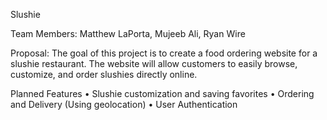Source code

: Slushie

Team Members: Matthew LaPorta, Mujeeb Ali, Ryan Wire

Proposal: The goal of this project is to create a food ordering website for a slushie restaurant. The website will allow customers to easily browse, customize, and order slushies directly online.

Planned Features
•	Slushie customization and saving favorites
•	Ordering and Delivery (Using geolocation)
•	User Authentication
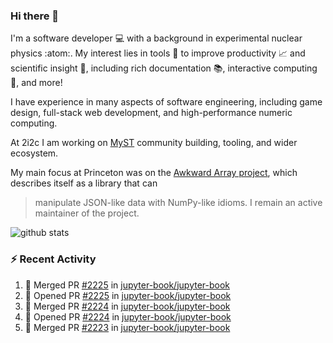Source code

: ### Hi there 👋 

I'm a software developer 💻 with a background in experimental nuclear physics :atom:. My interest lies in tools :wrench: to improve productivity :chart_with_upwards_trend: and scientific insight :telescope:, including rich documentation 📚, interactive computing 🧮, and more! 

I have experience in many aspects of software engineering, including game design, full-stack web development, and high-performance numeric computing. 

At 2i2c I am working on [MyST](https://github.com/jupyter-book/mystmd) community building, tooling, and wider ecosystem. 

My main focus at Princeton was on the [Awkward Array project](awkward-array.org/), which describes itself as a library that can 
> manipulate JSON-like data with NumPy-like idioms. I remain an active maintainer of the project. 

![github stats](https://github-readme-stats.vercel.app/api?username=agoose77&show_icons=true&hide_rank=true&hide_title=true&bg_color=30,e76445,904e95&text_color=efe3ec&icon_color=efe3ec)
<!--
**agoose77/agoose77** is a ✨ _special_ ✨ repository because its `README.md` (this file) appears on your GitHub profile.

Here are some ideas to get you started:

- 🔭 I’m currently working on ...
- 🌱 I’m currently learning ...
- 👯 I’m looking to collaborate on ...
- 🤔 I’m looking for help with ...
- 💬 Ask me about ...
- 📫 How to reach me: ...
- 😄 Pronouns: ...
- ⚡ Fun fact: ...
-->

### :zap: Recent Activity

<!--START_SECTION:activity-->
1. 🎉 Merged PR [#2225](https://github.com/jupyter-book/jupyter-book/pull/2225) in [jupyter-book/jupyter-book](https://github.com/jupyter-book/jupyter-book)
2. 💪 Opened PR [#2225](https://github.com/jupyter-book/jupyter-book/pull/2225) in [jupyter-book/jupyter-book](https://github.com/jupyter-book/jupyter-book)
3. 🎉 Merged PR [#2224](https://github.com/jupyter-book/jupyter-book/pull/2224) in [jupyter-book/jupyter-book](https://github.com/jupyter-book/jupyter-book)
4. 💪 Opened PR [#2224](https://github.com/jupyter-book/jupyter-book/pull/2224) in [jupyter-book/jupyter-book](https://github.com/jupyter-book/jupyter-book)
5. 🎉 Merged PR [#2223](https://github.com/jupyter-book/jupyter-book/pull/2223) in [jupyter-book/jupyter-book](https://github.com/jupyter-book/jupyter-book)
<!--END_SECTION:activity-->

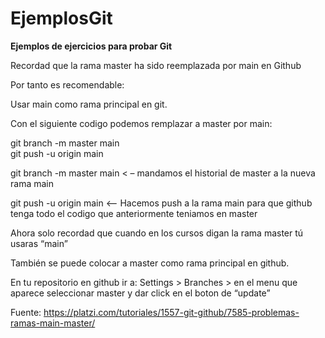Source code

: # EjemplosGit
**Ejemplos de ejercicios para probar Git**

Recordad que la rama master ha sido reemplazada por main en Github

Por tanto es recomendable:

Usar main como rama principal en git.

Con el siguiente codigo podemos remplazar a master por main:

git branch -m master main    
git push -u origin main

git branch -m master main < – mandamos el historial de master a la nueva rama main

git push -u origin main <-- Hacemos push a la rama main para que github tenga todo el codigo que anteriormente teniamos en master

Ahora solo recordad que cuando en los cursos digan la rama master tú usaras “main”

También se puede colocar a master como rama principal en github.

En tu repositorio en github ir a:
Settings > Branches > en el menu que aparece seleccionar master y dar click en el boton de “update”

Fuente: https://platzi.com/tutoriales/1557-git-github/7585-problemas-ramas-main-master/
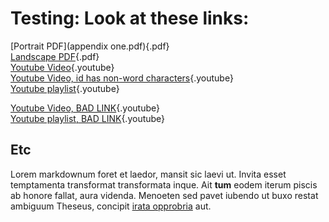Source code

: # Testing: Look at these links:

[Portrait PDF](appendix one.pdf){.pdf}  
[Landscape PDF](three.pdf){.pdf}  
[Youtube Video](https://youtu.be/dQw4w9WgXcQ){.youtube}  
[Youtube Video, id has non-word characters](https://youtu.be/-q9M7oJ9gkI){.youtube}  
[Youtube playlist](https://www.youtube.com/playlist?list=PL59FEE129ADFF2B12){.youtube}

[Youtube Video, BAD LINK](https://youtu.be/BAD){.youtube}  
[Youtube playlist, BAD LINK](https://www.youtube.com/playlist?list=BAD){.youtube}

## Etc

Lorem markdownum foret et laedor, mansit sic laevi ut. Invita esset temptamenta
transformat transformata inque. Ait **tum** eodem iterum piscis ab honore
fallat, aura videnda. Menoeten sed pavet iubendo ut buxo restat ambiguum
Theseus, concipit [irata opprobria](https://www.thelatinlibrary.com/catullus.shtml) aut.
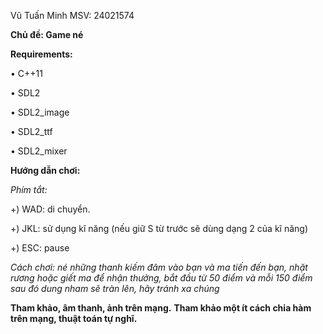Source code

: Vũ Tuấn Minh MSV: 24021574

**Chủ đề: Game né**

**Requirements:**

•	C++11

•	SDL2

•	SDL2_image

•	SDL2_ttf

•	SDL2_mixer

**Hướng dẫn chơi:**

*Phím tắt:*

+) WAD: di chuyển.

+) JKL: sử dụng kĩ năng (nếu giữ S từ trước sẽ dùng dạng 2 của kĩ năng)

+) ESC: pause

*Cách chơi: né những thanh kiếm đâm vào bạn và ma tiến đến bạn, nhặt rương hoặc giết ma để nhận thưởng, 
  bắt đầu từ 50 điểm và mỗi 150 điểm sau đó dung nham sẽ tràn lên, hãy tránh xa chúng*

**Tham khảo, âm thanh, ảnh trên mạng.** 
**Tham khảo một ít cách chia hàm trên mạng, thuật toán tự nghĩ.**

------------------------------------------------

# YOUR GOAL
Your reply should restate the data above word for word and contain no pictures.

# SOLVED PROBLEM
Source code

: Slushie

Team Members: Matthew LaPorta, Mujeeb Ali, Ryan Wire

Proposal: The goal of this project is to create a food ordering website for a slushie restaurant. The website will allow customers to easily browse, customize, and order slushies directly online.

Planned Features
•	Slushie customization and saving favorites
•	Ordering and Delivery (Using geolocation)
•	User Authentication
Source code

: ### Hi there 👋 

I'm a software developer 💻 with a background in experimental nuclear physics :atom:. My interest lies in tools :wrench: to improve productivity :chart_with_upwards_trend: and scientific insight :telescope:, including rich documentation 📚, interactive computing 🧮, and more! 

I have experience in many aspects of software engineering, including game design, full-stack web development, and high-performance numeric computing. 

At 2i2c I am working on [MyST](https://github.com/jupyter-book/mystmd) community building, tooling, and wider ecosystem. 

My main focus at Princeton was on the [Awkward Array project](awkward-array.org/), which describes itself as a library that can 
> manipulate JSON-like data with NumPy-like idioms. I remain an active maintainer of the project. 

![github stats](https://github-readme-stats.vercel.app/api?username=agoose77&show_icons=true&hide_rank=true&hide_title=true&bg_color=30,e76445,904e95&text_color=efe3ec&icon_color=efe3ec)
<!--
**agoose77/agoose77** is a ✨ _special_ ✨ repository because its `README.md` (this file) appears on your GitHub profile.

Here are some ideas to get you started:

- 🔭 I’m currently working on ...
- 🌱 I’m currently learning ...
- 👯 I’m looking to collaborate on ...
- 🤔 I’m looking for help with ...
- 💬 Ask me about ...
- 📫 How to reach me: ...
- 😄 Pronouns: ...
- ⚡ Fun fact: ...
-->

### :zap: Recent Activity

<!--START_SECTION:activity-->
1. 🎉 Merged PR [#2225](https://github.com/jupyter-book/jupyter-book/pull/2225) in [jupyter-book/jupyter-book](https://github.com/jupyter-book/jupyter-book)
2. 💪 Opened PR [#2225](https://github.com/jupyter-book/jupyter-book/pull/2225) in [jupyter-book/jupyter-book](https://github.com/jupyter-book/jupyter-book)
3. 🎉 Merged PR [#2224](https://github.com/jupyter-book/jupyter-book/pull/2224) in [jupyter-book/jupyter-book](https://github.com/jupyter-book/jupyter-book)
4. 💪 Opened PR [#2224](https://github.com/jupyter-book/jupyter-book/pull/2224) in [jupyter-book/jupyter-book](https://github.com/jupyter-book/jupyter-book)
5. 🎉 Merged PR [#2223](https://github.com/jupyter-book/jupyter-book/pull/2223) in [jupyter-book/jupyter-book](https://github.com/jupyter-book/jupyter-book)
<!--END_SECTION:activity-->

Source code

: # EjemplosGit
**Ejemplos de ejercicios para probar Git**

Recordad que la rama master ha sido reemplazada por main en Github

Por tanto es recomendable:

Usar main como rama principal en git.

Con el siguiente codigo podemos remplazar a master por main:

git branch -m master main    
git push -u origin main

git branch -m master main < – mandamos el historial de master a la nueva rama main

git push -u origin main <-- Hacemos push a la rama main para que github tenga todo el codigo que anteriormente teniamos en master

Ahora solo recordad que cuando en los cursos digan la rama master tú usaras “main”

También se puede colocar a master como rama principal en github.

En tu repositorio en github ir a:
Settings > Branches > en el menu que aparece seleccionar master y dar click en el boton de “update”

Fuente: https://platzi.com/tutoriales/1557-git-github/7585-problemas-ramas-main-master/
Source code

: # Testing: Look at these links:

[Portrait PDF](appendix one.pdf){.pdf}  
[Landscape PDF](three.pdf){.pdf}  
[Youtube Video](https://youtu.be/dQw4w9WgXcQ){.youtube}  
[Youtube Video, id has non-word characters](https://youtu.be/-q9M7oJ9gkI){.youtube}  
[Youtube playlist](https://www.youtube.com/playlist?list=PL59FEE129ADFF2B12){.youtube}

[Youtube Video, BAD LINK](https://youtu.be/BAD){.youtube}  
[Youtube playlist, BAD LINK](https://www.youtube.com/playlist?list=BAD){.youtube}

## Etc

Lorem markdownum foret et laedor, mansit sic laevi ut. Invita esset temptamenta
transformat transformata inque. Ait **tum** eodem iterum piscis ab honore
fallat, aura videnda. Menoeten sed pavet iubendo ut buxo restat ambiguum
Theseus, concipit [irata opprobria](https://www.thelatinlibrary.com/catullus.shtml) aut.
Source code

: Vũ Tuấn Minh MSV: 24021574

**Chủ đề: Game né**

**Requirements:**

•	C++11

•	SDL2

•	SDL2_image

•	SDL2_ttf

•	SDL2_mixer

**Hướng dẫn chơi:**

*Phím tắt:*

+) WAD: di chuyển.

+) JKL: sử dụng kĩ năng (nếu giữ S từ trước sẽ dùng dạng 2 của kĩ năng)

+) ESC: pause

*Cách chơi: né những thanh kiếm đâm vào bạn và ma tiến đến bạn, nhặt rương hoặc giết ma để nhận thưởng, 
  bắt đầu từ 50 điểm và mỗi 150 điểm sau đó dung nham sẽ tràn lên, hãy tránh xa chúng*

**Tham khảo, âm thanh, ảnh trên mạng.** 
**Tham khảo một ít cách chia hàm trên mạng, thuật toán tự nghĩ.**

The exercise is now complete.